Claudius Schäfer betonte noch einmal, dass die sechs involvierten Sion-Spieler, die trotz Transfersperre verpflichtet und dann aufgrund einer zivilrichterlichen Entscheidung auch eingesetzt wurden, für den FC Sion nicht spielen dürfen, weil sie keine Qualifikation durch die SFL besitzen. «Ich weiss», sagt Schäfer, «dass das alles schwer zu begreifen ist.» Schifferle findet ohnehin, «dass das eigentlich gar nicht unser Fall ist», ist sich aber bewusst, dass Constantin alle Register ziehen wird und «nur auf einen Fehler wartet».
Liga schliesst Haftung aus
Noch knapp zwei Wochen Zeit bleibt den betroffenen Spielern, den für sie negativen Entscheid des Kantonsgerichts in Sion vom Freitag, 18. November, vors Bundesgericht weiterzuziehen. Ob dann im Mai tatsächlich eine Schlussrangliste der Super League ohne Vorbehalt stehen wird, ist nicht abzusehen.
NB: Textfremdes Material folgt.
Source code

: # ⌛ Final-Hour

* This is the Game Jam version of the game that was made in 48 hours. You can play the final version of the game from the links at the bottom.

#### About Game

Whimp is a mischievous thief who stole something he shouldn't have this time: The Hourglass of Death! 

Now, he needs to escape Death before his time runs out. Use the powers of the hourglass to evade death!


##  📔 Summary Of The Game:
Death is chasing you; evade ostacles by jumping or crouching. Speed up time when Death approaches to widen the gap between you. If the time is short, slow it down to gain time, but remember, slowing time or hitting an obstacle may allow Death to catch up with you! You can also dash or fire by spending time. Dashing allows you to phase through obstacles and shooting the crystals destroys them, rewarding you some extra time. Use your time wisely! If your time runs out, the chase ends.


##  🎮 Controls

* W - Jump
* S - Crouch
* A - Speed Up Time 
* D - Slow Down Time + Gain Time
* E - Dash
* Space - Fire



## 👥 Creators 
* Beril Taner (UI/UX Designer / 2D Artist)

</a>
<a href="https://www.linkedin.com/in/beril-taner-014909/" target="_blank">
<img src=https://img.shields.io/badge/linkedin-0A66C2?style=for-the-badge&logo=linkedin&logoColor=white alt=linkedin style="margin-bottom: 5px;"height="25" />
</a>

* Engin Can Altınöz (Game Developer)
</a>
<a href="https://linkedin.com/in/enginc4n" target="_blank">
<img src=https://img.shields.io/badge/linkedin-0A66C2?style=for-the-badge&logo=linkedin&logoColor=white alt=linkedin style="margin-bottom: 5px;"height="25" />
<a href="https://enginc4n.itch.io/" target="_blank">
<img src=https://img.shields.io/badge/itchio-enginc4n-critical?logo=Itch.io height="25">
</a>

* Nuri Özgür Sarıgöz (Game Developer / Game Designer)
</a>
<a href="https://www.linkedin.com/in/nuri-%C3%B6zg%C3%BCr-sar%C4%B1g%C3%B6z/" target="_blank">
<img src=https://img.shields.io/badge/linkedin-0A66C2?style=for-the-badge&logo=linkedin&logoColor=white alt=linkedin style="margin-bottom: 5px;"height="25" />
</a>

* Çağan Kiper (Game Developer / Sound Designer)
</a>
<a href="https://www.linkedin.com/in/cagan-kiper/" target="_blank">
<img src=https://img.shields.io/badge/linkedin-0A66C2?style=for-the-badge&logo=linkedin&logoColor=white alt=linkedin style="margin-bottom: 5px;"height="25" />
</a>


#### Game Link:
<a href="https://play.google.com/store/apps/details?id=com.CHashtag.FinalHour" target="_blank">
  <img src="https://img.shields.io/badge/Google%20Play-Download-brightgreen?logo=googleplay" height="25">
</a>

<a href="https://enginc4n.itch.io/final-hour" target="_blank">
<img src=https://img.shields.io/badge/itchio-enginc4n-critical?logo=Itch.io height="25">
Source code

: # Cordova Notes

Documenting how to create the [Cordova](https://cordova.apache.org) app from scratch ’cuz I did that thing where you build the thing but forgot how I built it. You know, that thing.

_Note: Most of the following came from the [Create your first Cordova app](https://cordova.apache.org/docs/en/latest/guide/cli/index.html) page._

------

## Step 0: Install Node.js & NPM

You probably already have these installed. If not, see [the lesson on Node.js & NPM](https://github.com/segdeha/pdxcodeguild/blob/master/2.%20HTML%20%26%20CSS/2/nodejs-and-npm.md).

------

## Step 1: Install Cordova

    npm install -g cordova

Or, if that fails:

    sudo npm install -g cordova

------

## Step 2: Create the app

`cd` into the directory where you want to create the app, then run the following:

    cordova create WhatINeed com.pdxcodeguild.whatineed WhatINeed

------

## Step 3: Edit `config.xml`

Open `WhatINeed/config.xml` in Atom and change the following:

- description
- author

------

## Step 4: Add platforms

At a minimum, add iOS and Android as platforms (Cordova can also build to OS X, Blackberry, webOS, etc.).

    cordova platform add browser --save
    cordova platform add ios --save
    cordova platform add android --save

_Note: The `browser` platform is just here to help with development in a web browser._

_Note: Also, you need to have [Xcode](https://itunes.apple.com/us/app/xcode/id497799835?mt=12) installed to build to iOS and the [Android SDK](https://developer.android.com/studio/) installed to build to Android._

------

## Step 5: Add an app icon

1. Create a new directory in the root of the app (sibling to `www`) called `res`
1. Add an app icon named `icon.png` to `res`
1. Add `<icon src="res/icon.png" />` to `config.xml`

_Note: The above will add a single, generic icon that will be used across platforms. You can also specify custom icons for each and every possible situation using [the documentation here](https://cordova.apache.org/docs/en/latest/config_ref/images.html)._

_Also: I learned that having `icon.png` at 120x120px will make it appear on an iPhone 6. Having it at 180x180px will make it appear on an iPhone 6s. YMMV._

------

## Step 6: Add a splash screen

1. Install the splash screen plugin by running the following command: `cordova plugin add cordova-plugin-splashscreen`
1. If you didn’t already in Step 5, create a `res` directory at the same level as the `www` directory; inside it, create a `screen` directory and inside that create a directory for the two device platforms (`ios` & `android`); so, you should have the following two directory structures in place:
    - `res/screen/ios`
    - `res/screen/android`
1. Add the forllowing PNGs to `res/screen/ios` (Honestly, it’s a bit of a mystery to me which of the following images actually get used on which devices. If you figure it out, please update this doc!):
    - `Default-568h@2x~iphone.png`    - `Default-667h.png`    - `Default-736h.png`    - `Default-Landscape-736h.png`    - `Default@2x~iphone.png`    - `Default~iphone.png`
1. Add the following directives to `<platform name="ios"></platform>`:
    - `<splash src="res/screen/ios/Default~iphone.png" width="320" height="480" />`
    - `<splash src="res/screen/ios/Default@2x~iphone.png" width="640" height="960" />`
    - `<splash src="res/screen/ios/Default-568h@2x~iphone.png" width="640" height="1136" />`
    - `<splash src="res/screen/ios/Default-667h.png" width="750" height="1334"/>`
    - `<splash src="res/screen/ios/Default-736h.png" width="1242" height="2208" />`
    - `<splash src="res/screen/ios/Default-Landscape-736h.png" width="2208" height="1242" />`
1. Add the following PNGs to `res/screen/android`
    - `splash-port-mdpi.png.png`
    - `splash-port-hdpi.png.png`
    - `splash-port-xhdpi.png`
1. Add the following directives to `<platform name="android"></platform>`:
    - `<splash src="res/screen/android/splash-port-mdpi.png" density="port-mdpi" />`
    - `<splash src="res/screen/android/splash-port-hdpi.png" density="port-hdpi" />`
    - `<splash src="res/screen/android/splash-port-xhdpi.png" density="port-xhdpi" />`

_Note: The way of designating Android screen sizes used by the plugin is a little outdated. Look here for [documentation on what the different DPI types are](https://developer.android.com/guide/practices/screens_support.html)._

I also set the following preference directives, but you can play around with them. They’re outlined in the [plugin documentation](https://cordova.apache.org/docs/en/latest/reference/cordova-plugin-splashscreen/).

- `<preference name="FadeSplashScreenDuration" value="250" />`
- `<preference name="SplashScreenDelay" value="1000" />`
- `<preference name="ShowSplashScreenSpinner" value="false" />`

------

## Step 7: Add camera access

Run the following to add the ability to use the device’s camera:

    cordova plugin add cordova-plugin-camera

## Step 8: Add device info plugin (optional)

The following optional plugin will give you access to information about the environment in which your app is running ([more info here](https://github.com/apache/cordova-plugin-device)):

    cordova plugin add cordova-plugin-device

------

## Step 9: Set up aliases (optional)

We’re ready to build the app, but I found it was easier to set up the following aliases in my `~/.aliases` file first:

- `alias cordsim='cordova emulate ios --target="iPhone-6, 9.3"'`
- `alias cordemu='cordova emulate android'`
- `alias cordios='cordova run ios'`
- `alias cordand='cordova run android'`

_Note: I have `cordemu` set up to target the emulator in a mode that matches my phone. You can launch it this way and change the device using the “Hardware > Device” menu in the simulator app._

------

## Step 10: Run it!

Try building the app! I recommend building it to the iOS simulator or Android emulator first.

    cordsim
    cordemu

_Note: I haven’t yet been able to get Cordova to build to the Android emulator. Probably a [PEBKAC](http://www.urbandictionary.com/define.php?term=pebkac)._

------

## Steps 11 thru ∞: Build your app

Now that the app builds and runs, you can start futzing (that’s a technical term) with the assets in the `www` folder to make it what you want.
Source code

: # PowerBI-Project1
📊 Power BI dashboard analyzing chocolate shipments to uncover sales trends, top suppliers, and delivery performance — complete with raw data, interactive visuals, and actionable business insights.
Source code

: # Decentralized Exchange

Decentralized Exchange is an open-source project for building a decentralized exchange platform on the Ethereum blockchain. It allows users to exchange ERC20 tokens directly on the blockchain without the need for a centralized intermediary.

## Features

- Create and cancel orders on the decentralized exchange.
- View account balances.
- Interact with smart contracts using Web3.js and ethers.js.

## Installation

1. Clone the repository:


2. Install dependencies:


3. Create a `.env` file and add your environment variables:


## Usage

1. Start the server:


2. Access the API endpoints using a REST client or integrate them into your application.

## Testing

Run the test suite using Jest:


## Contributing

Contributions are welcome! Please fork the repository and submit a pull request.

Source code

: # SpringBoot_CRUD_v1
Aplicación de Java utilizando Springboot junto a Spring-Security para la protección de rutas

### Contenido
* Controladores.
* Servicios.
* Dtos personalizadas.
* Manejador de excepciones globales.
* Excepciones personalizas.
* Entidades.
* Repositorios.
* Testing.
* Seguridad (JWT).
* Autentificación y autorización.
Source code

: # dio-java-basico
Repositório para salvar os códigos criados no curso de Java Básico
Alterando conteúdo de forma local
Vorsorglich hat die Generalversammlung beschlossen, dass aus von SFL und ihren Organen gefällten Entscheidungen keine Haftungsgründe entstehen können.
Ob das verhindert, dass Christian Constantin eines Tages die – sagen wir: 100-Millionen-Klage gegen die Liga erheben wird, da darf man sehr gespannt sein. Constantin versucht das ja gerade mit jedem x-beliebigen Beteiligten dieser Soap, die so bescheuert ist, wie man sie sich beim besten Willen nicht hätte ausdenken können.